BEGIN STUDY MATERIAL
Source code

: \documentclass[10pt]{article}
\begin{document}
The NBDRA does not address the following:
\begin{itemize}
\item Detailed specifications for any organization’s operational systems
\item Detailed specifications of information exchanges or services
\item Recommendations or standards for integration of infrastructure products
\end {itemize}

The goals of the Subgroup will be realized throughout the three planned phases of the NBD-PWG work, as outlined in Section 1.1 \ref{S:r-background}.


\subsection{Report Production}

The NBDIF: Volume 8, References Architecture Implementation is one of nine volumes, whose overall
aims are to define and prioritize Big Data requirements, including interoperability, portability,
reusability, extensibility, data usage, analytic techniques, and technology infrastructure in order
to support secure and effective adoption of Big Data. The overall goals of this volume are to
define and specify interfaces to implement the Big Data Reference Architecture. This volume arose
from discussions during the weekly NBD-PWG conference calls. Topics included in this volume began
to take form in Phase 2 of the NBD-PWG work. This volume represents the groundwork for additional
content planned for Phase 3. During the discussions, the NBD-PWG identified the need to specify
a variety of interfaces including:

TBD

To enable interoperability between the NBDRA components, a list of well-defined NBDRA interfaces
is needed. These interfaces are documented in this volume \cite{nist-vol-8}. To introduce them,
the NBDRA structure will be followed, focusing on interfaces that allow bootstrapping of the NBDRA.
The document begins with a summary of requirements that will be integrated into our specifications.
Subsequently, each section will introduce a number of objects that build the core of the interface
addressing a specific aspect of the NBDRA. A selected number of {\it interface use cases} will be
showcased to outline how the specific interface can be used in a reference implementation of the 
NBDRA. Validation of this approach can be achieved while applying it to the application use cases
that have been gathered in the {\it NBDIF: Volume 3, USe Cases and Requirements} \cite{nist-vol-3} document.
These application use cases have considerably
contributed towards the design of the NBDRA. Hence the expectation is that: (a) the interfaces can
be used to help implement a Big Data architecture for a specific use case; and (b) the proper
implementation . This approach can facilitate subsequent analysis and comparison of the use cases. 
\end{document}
END STUDY MATERIAL
BEGIN STUDY MATERIAL
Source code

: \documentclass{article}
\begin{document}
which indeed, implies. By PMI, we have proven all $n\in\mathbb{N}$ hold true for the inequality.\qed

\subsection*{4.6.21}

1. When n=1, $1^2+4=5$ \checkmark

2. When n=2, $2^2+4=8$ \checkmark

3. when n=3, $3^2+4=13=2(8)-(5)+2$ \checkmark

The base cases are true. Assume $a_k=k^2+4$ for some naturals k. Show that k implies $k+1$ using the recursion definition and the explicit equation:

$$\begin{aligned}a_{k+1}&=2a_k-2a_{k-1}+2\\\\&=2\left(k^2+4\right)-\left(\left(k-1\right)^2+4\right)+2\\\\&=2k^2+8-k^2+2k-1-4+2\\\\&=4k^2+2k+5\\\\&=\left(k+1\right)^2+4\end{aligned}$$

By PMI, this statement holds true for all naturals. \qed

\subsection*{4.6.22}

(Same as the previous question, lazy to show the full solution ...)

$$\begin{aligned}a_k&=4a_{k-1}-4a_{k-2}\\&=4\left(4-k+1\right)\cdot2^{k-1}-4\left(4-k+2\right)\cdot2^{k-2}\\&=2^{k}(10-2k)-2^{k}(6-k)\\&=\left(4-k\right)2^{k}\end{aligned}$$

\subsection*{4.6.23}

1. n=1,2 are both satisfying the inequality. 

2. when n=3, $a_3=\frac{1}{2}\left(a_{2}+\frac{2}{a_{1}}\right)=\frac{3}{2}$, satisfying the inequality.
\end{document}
END STUDY MATERIAL
BEGIN STUDY MATERIAL
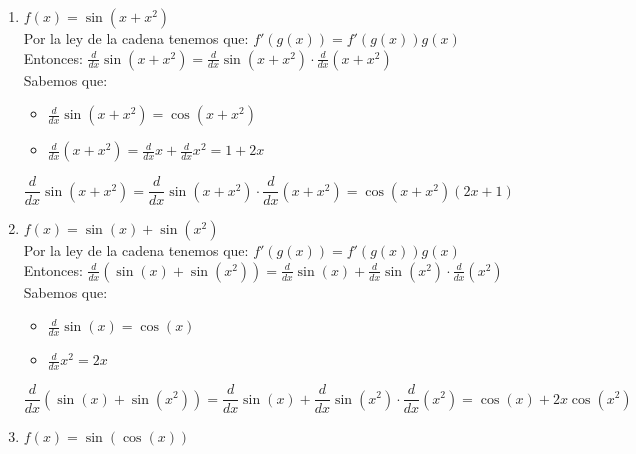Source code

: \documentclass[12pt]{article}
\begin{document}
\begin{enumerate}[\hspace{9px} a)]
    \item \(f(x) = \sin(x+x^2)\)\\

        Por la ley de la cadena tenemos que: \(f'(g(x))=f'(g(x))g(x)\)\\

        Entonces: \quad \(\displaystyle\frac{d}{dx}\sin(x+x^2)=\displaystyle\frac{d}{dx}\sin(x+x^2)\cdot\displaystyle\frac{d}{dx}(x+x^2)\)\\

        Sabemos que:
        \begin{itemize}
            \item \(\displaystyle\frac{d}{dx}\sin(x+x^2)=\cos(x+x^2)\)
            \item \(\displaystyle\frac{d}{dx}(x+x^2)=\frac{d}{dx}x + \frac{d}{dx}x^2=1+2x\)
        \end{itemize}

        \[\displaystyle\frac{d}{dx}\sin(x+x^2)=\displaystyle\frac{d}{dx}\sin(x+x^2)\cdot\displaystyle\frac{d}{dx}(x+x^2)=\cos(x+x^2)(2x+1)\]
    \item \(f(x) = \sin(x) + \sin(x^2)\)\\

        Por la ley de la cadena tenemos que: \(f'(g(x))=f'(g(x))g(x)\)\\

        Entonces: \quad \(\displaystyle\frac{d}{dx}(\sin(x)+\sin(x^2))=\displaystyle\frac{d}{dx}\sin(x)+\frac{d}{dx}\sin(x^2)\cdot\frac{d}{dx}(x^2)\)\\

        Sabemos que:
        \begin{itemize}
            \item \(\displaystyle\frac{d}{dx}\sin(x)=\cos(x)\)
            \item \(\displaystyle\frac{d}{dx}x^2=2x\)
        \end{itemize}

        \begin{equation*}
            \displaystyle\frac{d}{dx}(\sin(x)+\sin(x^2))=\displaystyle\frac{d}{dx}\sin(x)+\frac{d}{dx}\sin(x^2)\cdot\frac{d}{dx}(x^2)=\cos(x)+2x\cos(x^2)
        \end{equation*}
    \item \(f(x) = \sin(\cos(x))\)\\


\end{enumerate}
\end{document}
END STUDY MATERIAL
» WHAT YOU SHOULD DO
Find the line with "The goals of" in the entries above. Retype it and each line after it, exactly, through the line with "Subsequently, each section", and stop there.

» ANSWER FOR THIS EXERCISE
The goals of the Subgroup will be realized throughout the three planned phases of the NBD-PWG work, as outlined in Section 1.1 \ref{S:r-background}.


\subsection{Report Production}

The NBDIF: Volume 8, References Architecture Implementation is one of nine volumes, whose overall
aims are to define and prioritize Big Data requirements, including interoperability, portability,
reusability, extensibility, data usage, analytic techniques, and technology infrastructure in order
to support secure and effective adoption of Big Data. The overall goals of this volume are to
define and specify interfaces to implement the Big Data Reference Architecture. This volume arose
from discussions during the weekly NBD-PWG conference calls. Topics included in this volume began
to take form in Phase 2 of the NBD-PWG work. This volume represents the groundwork for additional
content planned for Phase 3. During the discussions, the NBD-PWG identified the need to specify
a variety of interfaces including:

TBD

To enable interoperability between the NBDRA components, a list of well-defined NBDRA interfaces
is needed. These interfaces are documented in this volume \cite{nist-vol-8}. To introduce them,
the NBDRA structure will be followed, focusing on interfaces that allow bootstrapping of the NBDRA.
The document begins with a summary of requirements that will be integrated into our specifications.
Subsequently, each section will introduce a number of objects that build the core of the interface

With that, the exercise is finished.